Cumhurbaşkanı Erdoğan; "Terör örgütleriyle mücadelemiz, nerede ve kimler tarafından desteklendiğine bakılmaksızın her daim sürecektir. Milli güvenliğimize kasteden şer odaklarını Suriye'den söküp atmakta kararlıyız" diyerek taraflara Suriye Operasyonunu en yüksek perdeden söyledi.
Türkiye, haklı olarak daha önceki Astana Görüşmeleri ve Soçi Anlaşmasına göre Tel Rıfat ve Münbiç Bölgesinde konuşlanan PKK/ YPG unsurlarından temizlenmesini ve sınırdan 30 km derinlikte Güvenlikli Bölge oluşturulmasını ısrarla istiyor.
PYD yönetimi, 30 km alandan sürekli hem Türkiye’ye hem de Afrin bölgesine saldırılarda bulunuyor.
PKK/ PYD’nin arkasında Amerika’nın olduğu ve Fırat’ın doğusunu Amerika’nın terk etmesi gerektiğini her üç devlet başkanı da açıkça teyit etti.
Cumhurbaşkanı Erdoğan’ın PKK’nın İran’daki yapılanması PJAK terör örgütü uyarısı, İran’da karşılık buldu.
Cumhurbaşkanı Erdoğan’ın burada açıkça PKK’ya arka çıkan Amerika’yı da uyarması dikkat çekiyor: "Amerika terör örgütlerini beslediğine göre, biz de bu terör örgütleriyle mücadele ettiğimize göre, oradan çekildiği anda veya bu terör örgütlerini beslemediği takdirde bizim işimiz kolaylaşacaktır."
Dikkat ederseniz Amerika öncülüğündeki “Tek Kutuplu Küresel Hegemonik Düzen” sarsılıyor.
Türkiye’nin de dahil olduğu ittifaklar üzerinden daha işlevsel çok kutuplu sistemin temelleri atılmakta.
ABD Başkanı Biden’in Ortadoğu, Suudi Arabistan ve İsrail’e yaptığı ziyaretin sönük geçmesi göz önünde bulundurulursa; Tahran’daki Astana Zirvesi; küresel dinamikleri harekete geçirecek.
Putin, zirve sonrasında gazetecilerin Erdoğan ile görüşmesinin içeriğine ilişkin bir soruya cevap verirken, “Tahıl konusu.
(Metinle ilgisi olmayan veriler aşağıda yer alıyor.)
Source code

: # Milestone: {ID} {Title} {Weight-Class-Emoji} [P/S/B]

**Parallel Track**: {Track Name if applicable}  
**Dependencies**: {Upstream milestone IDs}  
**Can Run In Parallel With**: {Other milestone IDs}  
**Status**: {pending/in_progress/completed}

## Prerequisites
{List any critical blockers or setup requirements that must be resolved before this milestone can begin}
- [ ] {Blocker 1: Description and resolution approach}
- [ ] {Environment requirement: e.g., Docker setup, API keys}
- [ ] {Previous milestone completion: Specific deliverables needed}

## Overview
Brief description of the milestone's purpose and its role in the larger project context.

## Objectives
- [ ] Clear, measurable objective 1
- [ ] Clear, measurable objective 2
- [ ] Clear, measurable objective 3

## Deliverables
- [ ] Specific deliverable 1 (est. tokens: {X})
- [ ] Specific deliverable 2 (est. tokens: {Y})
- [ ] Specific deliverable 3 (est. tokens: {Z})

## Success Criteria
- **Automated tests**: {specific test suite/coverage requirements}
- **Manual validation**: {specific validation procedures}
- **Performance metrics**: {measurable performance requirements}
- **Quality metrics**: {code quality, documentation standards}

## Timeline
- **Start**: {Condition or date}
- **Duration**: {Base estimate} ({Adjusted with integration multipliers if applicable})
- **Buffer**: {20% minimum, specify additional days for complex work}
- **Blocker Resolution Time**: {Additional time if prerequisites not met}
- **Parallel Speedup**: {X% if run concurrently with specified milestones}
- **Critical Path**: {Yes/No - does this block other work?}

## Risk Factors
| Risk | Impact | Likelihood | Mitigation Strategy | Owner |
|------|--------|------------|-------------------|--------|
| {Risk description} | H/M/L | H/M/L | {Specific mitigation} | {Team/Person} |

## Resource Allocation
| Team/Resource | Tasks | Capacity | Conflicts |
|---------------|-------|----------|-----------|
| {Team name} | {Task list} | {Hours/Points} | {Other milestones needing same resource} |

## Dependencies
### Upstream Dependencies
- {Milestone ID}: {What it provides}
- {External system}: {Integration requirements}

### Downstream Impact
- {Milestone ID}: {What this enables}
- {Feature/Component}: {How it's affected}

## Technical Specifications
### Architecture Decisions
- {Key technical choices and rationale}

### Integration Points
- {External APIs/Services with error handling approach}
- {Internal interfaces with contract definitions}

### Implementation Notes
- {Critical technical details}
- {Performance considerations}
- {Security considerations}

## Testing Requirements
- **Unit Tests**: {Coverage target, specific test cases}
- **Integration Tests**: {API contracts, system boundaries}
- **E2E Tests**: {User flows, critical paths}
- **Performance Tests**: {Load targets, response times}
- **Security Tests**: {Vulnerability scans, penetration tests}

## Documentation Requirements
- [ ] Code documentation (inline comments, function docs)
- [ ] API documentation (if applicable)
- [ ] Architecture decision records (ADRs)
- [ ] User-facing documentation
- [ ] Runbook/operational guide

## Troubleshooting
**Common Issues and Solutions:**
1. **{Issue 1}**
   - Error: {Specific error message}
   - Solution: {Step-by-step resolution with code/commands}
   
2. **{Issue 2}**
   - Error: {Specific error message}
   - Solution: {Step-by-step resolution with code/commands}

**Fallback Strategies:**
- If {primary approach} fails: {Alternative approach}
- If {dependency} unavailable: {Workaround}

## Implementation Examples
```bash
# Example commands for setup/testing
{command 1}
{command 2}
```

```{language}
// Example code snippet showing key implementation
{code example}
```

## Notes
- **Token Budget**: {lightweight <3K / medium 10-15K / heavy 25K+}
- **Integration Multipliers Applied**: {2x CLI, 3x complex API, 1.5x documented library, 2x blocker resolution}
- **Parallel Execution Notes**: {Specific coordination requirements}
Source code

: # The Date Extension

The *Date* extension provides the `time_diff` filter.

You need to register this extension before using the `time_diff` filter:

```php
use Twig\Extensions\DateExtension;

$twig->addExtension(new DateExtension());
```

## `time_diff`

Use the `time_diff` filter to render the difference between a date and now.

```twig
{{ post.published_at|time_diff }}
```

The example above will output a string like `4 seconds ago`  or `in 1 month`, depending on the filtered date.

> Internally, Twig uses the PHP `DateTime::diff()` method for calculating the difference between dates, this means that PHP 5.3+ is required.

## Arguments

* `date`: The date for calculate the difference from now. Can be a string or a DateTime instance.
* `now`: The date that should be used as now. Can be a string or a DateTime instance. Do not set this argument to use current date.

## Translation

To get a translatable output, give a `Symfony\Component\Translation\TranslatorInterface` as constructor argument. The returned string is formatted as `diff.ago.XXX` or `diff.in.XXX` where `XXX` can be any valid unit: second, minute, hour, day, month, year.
Türkiye Cumhurbaşkanı ile bu konuyu ele aldık” dedi ve Türkiye’nin kolaylaştırıcı rolü sayesinde bir paket üzerinde ilerleme sağlandığını kaydetti
Putin, bu sözleri ile dünyaya Cumhurbaşkanı Erdoğan üzerinden Küresel Gıda Krizinin çözümü için Tahıl Sevkiyatının güvence altına alınacağını beyan etti.
Yazımızı Cumhurbaşkanı Erdoğan’ın, sözü ile bitirelim: "İnşallah önümüzdeki dönem daha sık görüşme imkanı bulacağız. Bölgemizin geleceğinde, bölücü teröre ve uzantılara yer olmadığının kesin olarak anlaşılması gerekiyor"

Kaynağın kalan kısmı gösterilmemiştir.